*What is required*
Using the string "Microsoft" as the key, pull each matching line out of the records below.

START Records to process

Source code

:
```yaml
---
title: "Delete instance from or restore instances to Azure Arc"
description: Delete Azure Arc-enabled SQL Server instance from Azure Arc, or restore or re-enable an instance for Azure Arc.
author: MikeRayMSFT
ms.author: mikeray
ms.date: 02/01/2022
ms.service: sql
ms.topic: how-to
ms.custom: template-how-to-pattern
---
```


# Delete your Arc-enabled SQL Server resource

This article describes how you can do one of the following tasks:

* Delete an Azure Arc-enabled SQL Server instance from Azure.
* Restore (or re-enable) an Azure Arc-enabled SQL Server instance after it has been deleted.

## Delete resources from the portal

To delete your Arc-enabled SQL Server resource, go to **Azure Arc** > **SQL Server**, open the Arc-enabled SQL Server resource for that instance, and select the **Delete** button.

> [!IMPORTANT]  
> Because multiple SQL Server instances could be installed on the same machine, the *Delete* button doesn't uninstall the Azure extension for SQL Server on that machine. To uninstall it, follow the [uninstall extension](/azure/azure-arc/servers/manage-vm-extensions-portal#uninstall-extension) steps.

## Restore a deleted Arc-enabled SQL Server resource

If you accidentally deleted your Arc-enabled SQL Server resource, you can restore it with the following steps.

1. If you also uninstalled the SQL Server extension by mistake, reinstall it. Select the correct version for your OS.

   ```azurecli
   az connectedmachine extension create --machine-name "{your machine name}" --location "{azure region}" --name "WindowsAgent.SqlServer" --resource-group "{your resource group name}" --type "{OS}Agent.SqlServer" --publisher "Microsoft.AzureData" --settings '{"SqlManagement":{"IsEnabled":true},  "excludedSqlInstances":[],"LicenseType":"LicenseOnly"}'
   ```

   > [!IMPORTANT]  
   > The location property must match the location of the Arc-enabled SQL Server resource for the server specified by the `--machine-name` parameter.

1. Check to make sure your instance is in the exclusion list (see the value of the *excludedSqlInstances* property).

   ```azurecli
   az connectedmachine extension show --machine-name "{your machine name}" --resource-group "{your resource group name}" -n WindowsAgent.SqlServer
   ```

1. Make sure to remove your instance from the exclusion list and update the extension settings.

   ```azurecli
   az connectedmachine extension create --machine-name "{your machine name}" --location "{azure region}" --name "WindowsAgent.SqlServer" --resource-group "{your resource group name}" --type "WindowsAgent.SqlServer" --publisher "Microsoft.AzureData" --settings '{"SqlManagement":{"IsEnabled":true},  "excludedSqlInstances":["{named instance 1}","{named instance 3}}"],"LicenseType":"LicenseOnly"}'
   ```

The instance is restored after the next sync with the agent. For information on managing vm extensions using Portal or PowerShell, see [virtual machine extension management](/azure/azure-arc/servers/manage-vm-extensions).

END Records to process

*Result of the exercise*
   az connectedmachine extension create --machine-name "{your machine name}" --location "{azure region}" --name "WindowsAgent.SqlServer" --resource-group "{your resource group name}" --type "{OS}Agent.SqlServer" --publisher "Microsoft.AzureData" --settings '{"SqlManagement":{"IsEnabled":true},  "excludedSqlInstances":[],"LicenseType":"LicenseOnly"}'
   az connectedmachine extension create --machine-name "{your machine name}" --location "{azure region}" --name "WindowsAgent.SqlServer" --resource-group "{your resource group name}" --type "WindowsAgent.SqlServer" --publisher "Microsoft.AzureData" --settings '{"SqlManagement":{"IsEnabled":true},  "excludedSqlInstances":["{named instance 1}","{named instance 3}}"],"LicenseType":"LicenseOnly"}'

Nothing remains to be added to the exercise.